Learn more about home remedies for arthritis.

Doctors may recommend the following treatments in addition to the home remedies above:


Doctors can recommend various medications to relieve the symptoms of wrist osteoarthritis. Options include:

  • Analgesics: Pain relievers such as acetaminophen or ibuprofen can relieve pain and inflammation associated with wrist osteoarthritis.
  • Topical Pain Relief: A person can apply nonsteroidal anti-inflammatory creams and gels (NSAIDs) directly to the skin of the wrist. Capsaicin creams use a compound found naturally in cayenne pepper to relieve pain.
  • Corticosteroids: If over-the-counter or prescription pain relievers are ineffective, a doctor may prescribe steroid injections. These injections, which healthcare professionals administer directly into the joint, can relieve symptoms for several months.


If nonsurgical options are ineffective, doctors may recommend surgery. According to a 2022 article, the The most common types are:

  • Carpectomy of the proximal row: Surgeons remove three carpal bones near the forearm to relieve pain and maintain range of motion in the wrist.
  • Fusion or arthrodesis: Surgeons remove damaged cartilage and tie the wrist bones together to ensure they heal as one strong bone.
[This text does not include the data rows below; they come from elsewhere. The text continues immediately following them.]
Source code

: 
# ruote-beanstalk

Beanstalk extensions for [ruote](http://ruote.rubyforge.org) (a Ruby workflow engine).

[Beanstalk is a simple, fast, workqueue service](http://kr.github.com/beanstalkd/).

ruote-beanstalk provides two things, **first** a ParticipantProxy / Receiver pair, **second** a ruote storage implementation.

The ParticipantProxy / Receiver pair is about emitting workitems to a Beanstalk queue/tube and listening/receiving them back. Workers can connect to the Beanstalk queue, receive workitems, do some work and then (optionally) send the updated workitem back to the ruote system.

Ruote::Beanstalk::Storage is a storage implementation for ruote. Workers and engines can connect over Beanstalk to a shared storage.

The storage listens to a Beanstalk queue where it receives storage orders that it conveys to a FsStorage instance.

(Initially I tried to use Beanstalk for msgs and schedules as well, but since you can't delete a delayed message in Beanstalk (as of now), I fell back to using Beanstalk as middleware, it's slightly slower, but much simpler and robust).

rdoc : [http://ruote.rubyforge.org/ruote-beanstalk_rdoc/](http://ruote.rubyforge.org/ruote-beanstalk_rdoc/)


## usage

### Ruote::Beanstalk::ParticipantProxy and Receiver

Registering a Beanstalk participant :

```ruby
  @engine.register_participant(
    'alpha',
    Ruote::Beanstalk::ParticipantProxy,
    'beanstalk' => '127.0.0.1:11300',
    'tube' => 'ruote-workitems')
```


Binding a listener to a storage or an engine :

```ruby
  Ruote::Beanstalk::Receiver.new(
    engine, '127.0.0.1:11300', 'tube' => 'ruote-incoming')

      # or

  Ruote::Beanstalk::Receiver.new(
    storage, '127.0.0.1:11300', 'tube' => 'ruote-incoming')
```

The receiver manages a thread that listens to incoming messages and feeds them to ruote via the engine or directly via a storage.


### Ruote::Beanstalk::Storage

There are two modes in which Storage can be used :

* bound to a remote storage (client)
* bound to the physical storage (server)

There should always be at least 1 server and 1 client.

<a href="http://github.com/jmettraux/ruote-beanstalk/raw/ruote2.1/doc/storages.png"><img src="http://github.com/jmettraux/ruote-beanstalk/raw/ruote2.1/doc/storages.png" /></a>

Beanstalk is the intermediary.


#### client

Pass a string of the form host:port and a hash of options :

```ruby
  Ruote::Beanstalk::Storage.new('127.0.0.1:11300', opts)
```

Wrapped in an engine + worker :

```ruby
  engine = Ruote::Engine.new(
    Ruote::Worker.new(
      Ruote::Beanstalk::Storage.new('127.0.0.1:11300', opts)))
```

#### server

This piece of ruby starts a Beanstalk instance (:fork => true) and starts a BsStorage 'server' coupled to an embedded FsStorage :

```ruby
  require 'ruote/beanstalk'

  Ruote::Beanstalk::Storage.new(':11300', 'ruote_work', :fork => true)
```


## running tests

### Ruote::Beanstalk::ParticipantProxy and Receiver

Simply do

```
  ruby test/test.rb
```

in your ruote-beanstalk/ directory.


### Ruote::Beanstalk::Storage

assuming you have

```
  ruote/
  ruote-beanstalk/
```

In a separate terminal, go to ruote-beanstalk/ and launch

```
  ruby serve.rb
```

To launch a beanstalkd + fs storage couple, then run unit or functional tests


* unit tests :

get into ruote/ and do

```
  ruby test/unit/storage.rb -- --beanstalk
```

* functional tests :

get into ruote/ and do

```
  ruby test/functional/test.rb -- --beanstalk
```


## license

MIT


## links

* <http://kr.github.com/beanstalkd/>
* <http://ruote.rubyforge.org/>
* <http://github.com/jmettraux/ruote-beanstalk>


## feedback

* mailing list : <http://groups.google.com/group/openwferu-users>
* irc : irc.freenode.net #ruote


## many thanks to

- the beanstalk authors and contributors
This procedure relieves pain but reduces range of motion.
  • Wrist Replacement: Surgeons remove damaged bone and cartilage and replace them with plastic or metal joints. Doctors are less likely to recommend this surgery than those above.

Wrist osteoarthritis is a chronic disease that causes pain and stiffness in the wrist. It can also affect mobility and make daily tasks more difficult.

People can ease their symptoms and slow the progression of the disease by following the advice of healthcare professionals and taking their medications regularly. If a person with wrist osteoarthritis does not receive treatment, the pain can become debilitating.

Wrist osteoarthritis is a degenerative condition resulting from aging and overuse. This can lead to pain, stiffness, and limited range of motion.

Possible complications include CTS and structural changes to the hand. Doctors can diagnose wrist osteoarthritis through a physical exam and x-rays.

There is no cure for osteoarthritis, but treatments are available to help relieve symptoms. Early diagnosis and treatment can help prevent further joint damage.